O violador, deixou-a semi nua, numa calçada gelada. A sobrevivente, que deve ter toda uma linha de montagem onde lhe é incutida uma proteção absoluta,  é ainda desacreditada neste país: «Ilda Afonso, técnica do projeto EIR – Emancipação, Igualdade, Recuperação, da UMAR, refere ter ouvido no centro de atendimento do Porto relatos de mulheres com experiências semelhantes: períodos de espera longos, atendimento sem ter em conta o possível estado de choque em que estavam, acompanhamento insuficiente.

Na raiz destas situações, acredita, estará a própria desconfiança em relação ao que é relatado, desde colocar a culpa nas vítimas a minimizarem-se as agressões, ou mesmo duvidar-se do que é dito. Este duvidar é que traz esta frieza no atendimento, esta despreocupação. 

Segundo o último Relatório Anual de Segurança Interna, 421 pessoas apresentaram queixa por violação em 2018». ‘Rita’, então, completamente apavorada, não consegue falar, está em choque, a fazer terapia, para recuperar do stress-pós traumático, e tão agradecida por ter este homem a depor, que ainda não conseguiu apresentar queixa. Não fora informada que isso não bastava. 
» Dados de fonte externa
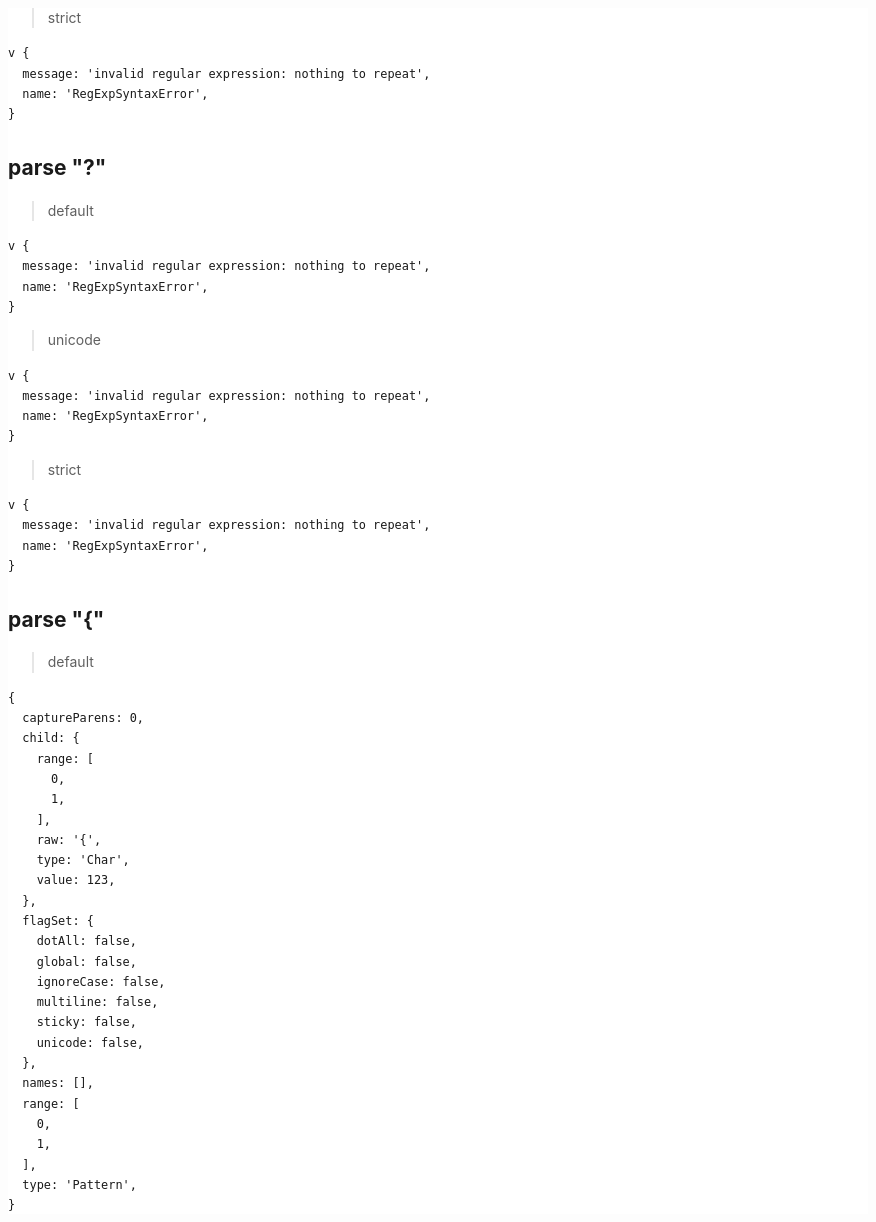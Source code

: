> strict

    v {
      message: 'invalid regular expression: nothing to repeat',
      name: 'RegExpSyntaxError',
    }

## parse "?"

> default

    v {
      message: 'invalid regular expression: nothing to repeat',
      name: 'RegExpSyntaxError',
    }

> unicode

    v {
      message: 'invalid regular expression: nothing to repeat',
      name: 'RegExpSyntaxError',
    }

> strict

    v {
      message: 'invalid regular expression: nothing to repeat',
      name: 'RegExpSyntaxError',
    }

## parse "{"

> default

    {
      captureParens: 0,
      child: {
        range: [
          0,
          1,
        ],
        raw: '{',
        type: 'Char',
        value: 123,
      },
      flagSet: {
        dotAll: false,
        global: false,
        ignoreCase: false,
        multiline: false,
        sticky: false,
        unicode: false,
      },
      names: [],
      range: [
        0,
        1,
      ],
      type: 'Pattern',
    }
No fundo, ‘Rita’, pensa o mesmo que todos nós, se o Luís viu, eu posso ter mais tempo para recuperar do que estes malditos seis meses! No entanto, ‘Rita’, está doente, pouco come, a terapia demora a fazer tempo! ‘Rita’ está isolada, não sai de casa, passa a vida a olhar pela janela. Está petrificada. Espera que ‘Luís’, a testemunha o faça. ‘Rita’ foi finalmente avisada que tem apenas um dia, para apresentar queixa. Calou-se. ‘Rita’ achou que o pesadelo tinha acabado, mas foi bem pior. O violador, saiu impune, pois o testemunho de ‘Luís’ nada serviu, e caso foi encerrado. O violador, voltou para as ruas, e violou mais duas ‘Ritas’. A primeira ‘Rita’, soube, não aguentou a culpa. Cometeu suicídio.

* Pintora, vítima e activista na luta contra a violência doméstica.